* [PROBLEM TO WORK ON] Where the string "Hugoniot" appears in a line of the data, show that line.

* [EXERCISE INPUTS]
*** Begin section ***
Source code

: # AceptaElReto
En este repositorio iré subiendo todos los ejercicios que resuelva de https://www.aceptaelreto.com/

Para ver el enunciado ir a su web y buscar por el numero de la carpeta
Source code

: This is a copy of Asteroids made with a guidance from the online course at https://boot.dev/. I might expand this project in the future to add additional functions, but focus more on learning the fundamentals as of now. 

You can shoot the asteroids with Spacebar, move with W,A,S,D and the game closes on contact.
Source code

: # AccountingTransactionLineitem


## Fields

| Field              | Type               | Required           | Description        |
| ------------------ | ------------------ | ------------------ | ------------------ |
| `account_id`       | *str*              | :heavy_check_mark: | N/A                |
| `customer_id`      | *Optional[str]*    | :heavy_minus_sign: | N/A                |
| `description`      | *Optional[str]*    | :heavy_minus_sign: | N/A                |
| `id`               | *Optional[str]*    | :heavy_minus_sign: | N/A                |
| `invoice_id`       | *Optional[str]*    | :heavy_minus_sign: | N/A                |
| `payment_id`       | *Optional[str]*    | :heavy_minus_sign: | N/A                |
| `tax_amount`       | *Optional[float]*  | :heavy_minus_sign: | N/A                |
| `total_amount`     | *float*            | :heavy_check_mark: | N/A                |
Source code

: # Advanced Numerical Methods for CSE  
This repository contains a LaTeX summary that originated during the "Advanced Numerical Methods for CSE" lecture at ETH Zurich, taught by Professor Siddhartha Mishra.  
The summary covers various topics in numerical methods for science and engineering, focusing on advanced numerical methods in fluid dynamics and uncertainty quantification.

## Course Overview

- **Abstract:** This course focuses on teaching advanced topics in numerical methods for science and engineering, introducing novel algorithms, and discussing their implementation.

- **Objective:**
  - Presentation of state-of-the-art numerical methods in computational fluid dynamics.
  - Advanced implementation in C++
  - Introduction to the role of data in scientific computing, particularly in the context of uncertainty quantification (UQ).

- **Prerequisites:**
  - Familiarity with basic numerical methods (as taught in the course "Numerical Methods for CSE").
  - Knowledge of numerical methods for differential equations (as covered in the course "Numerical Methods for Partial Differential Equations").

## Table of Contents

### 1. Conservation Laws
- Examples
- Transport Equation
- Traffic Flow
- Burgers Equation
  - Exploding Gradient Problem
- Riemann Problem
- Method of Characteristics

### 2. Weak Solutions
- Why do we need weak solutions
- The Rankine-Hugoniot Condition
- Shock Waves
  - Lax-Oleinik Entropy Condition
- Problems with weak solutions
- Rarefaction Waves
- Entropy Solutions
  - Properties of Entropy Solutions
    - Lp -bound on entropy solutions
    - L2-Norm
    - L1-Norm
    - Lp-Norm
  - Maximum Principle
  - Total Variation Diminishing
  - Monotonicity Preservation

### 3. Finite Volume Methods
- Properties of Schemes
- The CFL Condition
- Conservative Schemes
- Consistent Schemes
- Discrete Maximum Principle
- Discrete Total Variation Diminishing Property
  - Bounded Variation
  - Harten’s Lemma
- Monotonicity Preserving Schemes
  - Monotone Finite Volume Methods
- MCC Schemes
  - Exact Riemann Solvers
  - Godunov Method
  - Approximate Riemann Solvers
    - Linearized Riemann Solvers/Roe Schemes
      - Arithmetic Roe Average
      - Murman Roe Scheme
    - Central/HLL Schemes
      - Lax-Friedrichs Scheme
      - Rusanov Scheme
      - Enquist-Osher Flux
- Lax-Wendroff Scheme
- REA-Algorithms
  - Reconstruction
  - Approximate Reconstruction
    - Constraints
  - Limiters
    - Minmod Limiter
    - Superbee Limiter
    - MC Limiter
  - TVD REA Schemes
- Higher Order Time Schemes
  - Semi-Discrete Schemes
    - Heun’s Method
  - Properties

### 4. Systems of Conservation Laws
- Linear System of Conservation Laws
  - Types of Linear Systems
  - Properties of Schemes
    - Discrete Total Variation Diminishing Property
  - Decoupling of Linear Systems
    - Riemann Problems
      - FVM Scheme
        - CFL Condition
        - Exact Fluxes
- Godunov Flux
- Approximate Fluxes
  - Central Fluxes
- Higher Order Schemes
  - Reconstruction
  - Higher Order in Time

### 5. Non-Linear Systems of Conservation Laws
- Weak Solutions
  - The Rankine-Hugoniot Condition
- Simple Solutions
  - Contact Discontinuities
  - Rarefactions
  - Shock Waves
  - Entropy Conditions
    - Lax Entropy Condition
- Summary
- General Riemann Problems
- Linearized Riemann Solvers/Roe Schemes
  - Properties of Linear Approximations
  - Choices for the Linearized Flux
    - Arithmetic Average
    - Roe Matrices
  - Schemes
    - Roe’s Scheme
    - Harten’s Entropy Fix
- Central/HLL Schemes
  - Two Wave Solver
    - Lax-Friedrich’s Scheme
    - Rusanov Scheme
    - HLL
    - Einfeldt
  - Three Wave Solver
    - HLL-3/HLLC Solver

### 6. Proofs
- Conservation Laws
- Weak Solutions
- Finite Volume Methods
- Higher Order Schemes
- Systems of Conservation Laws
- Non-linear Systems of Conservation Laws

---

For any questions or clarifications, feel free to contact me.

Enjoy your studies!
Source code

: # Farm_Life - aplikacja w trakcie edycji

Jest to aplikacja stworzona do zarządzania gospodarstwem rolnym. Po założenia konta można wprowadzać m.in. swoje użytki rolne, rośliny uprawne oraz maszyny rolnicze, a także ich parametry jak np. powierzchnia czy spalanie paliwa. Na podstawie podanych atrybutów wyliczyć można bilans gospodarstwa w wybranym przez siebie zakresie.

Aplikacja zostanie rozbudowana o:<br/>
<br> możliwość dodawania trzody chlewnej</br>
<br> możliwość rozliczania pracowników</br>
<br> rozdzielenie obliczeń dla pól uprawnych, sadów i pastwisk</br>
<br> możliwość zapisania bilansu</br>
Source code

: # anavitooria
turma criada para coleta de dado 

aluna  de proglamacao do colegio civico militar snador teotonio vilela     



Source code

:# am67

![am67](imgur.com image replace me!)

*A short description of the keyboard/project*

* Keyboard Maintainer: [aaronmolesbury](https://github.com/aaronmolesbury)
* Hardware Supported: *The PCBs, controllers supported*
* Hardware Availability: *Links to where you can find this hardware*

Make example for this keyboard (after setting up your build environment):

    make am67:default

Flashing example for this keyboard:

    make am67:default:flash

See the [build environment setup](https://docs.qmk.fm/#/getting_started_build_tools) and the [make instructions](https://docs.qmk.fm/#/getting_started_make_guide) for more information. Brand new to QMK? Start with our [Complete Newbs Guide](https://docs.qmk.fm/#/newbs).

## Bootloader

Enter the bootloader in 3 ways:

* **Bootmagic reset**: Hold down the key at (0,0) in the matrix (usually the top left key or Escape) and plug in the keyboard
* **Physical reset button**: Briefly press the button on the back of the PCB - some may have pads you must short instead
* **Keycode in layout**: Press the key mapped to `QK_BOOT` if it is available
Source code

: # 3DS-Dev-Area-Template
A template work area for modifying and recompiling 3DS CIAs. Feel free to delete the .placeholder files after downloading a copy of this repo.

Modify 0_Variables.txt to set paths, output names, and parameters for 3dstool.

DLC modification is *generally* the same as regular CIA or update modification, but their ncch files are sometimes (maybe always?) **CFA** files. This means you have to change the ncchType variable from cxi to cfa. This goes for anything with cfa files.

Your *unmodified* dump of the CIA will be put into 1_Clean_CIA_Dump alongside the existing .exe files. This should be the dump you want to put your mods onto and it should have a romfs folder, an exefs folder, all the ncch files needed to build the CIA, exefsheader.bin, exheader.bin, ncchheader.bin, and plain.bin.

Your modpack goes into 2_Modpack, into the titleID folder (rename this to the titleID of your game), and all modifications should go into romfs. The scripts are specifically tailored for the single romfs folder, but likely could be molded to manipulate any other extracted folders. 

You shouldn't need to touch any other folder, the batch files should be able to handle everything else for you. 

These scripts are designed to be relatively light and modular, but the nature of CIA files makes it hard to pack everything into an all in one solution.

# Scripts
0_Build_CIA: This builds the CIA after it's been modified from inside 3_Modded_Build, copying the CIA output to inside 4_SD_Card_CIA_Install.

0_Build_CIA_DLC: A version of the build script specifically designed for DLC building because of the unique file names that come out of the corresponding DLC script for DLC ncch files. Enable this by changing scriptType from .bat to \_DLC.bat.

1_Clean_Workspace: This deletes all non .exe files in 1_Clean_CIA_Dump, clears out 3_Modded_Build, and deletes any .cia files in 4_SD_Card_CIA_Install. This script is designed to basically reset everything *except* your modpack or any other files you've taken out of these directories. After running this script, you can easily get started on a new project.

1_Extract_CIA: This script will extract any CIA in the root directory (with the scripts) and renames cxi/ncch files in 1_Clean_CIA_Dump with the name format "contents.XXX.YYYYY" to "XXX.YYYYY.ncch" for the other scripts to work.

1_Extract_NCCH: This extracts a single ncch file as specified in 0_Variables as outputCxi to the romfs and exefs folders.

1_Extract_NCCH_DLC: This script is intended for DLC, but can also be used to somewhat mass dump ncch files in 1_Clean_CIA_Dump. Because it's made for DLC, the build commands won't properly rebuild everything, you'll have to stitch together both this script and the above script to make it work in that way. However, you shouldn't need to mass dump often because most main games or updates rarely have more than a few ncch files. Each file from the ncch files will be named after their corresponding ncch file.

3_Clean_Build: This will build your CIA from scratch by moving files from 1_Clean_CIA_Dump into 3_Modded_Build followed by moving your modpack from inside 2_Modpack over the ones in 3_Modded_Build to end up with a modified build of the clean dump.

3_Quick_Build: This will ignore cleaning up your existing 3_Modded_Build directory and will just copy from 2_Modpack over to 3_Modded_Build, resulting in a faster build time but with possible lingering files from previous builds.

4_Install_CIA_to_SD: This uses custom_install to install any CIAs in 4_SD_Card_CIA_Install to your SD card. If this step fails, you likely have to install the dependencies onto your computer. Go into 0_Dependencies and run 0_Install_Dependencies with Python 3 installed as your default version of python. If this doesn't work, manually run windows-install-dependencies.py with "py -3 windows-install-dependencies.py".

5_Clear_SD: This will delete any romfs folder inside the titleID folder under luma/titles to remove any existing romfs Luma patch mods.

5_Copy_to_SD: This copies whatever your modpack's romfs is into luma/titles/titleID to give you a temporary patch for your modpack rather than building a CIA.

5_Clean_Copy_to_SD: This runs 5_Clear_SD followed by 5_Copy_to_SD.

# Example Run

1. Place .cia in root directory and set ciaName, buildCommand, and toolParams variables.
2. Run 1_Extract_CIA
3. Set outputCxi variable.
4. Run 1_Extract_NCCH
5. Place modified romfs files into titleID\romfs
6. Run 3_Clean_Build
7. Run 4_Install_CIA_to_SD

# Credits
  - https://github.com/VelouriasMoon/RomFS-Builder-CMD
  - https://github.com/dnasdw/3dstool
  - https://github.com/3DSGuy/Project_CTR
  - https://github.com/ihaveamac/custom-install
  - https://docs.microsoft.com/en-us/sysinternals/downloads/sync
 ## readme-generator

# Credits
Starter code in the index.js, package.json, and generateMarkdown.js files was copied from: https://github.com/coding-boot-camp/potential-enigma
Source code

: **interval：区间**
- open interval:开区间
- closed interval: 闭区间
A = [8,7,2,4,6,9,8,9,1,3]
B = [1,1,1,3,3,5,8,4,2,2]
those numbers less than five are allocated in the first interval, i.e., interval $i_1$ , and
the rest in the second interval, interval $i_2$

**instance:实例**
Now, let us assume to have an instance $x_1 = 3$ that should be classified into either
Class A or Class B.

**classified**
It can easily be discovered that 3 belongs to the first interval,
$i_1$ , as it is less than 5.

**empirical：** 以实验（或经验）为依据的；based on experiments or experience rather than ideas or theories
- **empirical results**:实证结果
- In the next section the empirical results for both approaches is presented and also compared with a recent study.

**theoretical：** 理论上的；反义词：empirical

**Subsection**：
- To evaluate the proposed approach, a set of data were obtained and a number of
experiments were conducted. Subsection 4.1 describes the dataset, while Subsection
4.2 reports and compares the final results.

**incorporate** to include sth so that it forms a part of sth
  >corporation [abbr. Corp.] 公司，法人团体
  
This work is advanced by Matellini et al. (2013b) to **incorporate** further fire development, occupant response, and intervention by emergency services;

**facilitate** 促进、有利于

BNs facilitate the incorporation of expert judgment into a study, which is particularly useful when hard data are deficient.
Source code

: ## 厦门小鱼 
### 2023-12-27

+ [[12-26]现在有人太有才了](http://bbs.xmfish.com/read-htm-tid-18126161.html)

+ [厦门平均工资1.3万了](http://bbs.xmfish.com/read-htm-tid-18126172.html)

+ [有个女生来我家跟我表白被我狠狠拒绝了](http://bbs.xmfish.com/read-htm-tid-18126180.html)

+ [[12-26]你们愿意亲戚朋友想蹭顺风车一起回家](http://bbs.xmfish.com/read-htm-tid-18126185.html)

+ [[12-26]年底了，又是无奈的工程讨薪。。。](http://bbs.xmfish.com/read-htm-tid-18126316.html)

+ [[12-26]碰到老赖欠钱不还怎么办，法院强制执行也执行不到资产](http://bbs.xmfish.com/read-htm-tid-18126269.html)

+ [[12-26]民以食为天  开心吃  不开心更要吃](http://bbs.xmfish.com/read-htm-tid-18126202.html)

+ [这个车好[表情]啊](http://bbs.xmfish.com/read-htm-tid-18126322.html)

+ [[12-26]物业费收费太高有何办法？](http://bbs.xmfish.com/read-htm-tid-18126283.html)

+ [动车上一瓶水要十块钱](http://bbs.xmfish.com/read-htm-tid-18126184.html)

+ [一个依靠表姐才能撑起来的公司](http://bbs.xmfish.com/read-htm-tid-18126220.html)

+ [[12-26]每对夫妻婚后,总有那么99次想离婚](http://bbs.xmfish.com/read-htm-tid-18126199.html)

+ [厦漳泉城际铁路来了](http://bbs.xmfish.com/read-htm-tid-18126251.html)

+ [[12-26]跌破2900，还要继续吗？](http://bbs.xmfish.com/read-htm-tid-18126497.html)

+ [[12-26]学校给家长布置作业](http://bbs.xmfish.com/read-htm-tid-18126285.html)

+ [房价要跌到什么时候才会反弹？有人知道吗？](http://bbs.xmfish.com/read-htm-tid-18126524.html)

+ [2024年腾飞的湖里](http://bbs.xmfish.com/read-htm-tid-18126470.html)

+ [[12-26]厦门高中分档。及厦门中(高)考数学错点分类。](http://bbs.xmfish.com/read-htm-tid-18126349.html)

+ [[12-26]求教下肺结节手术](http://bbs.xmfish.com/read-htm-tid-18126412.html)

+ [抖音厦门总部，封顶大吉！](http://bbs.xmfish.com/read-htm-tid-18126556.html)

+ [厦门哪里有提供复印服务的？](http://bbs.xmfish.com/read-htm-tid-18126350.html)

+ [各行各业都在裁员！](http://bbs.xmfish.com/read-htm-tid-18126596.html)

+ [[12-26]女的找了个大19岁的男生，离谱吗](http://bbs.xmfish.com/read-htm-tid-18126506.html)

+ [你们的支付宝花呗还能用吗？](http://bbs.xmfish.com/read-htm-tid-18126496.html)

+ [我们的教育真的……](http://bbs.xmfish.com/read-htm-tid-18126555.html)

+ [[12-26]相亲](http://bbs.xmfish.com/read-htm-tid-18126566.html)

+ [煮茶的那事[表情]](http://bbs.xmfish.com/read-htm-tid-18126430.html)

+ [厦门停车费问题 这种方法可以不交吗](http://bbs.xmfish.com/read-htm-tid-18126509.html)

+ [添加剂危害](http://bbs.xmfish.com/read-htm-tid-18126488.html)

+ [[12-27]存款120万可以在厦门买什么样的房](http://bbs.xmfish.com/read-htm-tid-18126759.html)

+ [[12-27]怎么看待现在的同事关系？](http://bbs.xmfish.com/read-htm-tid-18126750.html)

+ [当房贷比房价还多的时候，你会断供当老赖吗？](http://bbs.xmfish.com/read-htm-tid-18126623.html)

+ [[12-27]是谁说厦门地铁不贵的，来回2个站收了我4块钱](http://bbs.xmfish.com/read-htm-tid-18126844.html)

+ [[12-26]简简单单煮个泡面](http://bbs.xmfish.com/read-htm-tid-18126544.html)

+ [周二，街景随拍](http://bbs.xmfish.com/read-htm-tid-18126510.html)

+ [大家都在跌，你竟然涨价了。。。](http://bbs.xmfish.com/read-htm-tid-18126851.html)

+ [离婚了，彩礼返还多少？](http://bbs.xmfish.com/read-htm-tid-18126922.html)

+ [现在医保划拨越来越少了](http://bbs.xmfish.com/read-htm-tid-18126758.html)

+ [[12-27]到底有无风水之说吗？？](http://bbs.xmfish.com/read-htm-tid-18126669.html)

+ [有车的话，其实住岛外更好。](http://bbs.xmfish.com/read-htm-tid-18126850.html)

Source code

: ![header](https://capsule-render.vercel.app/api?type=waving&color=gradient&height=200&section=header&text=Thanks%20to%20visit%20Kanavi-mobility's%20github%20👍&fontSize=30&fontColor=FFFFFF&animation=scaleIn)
*** End section ***
* [RESULT]
- The Rankine-Hugoniot Condition
  - The Rankine-Hugoniot Condition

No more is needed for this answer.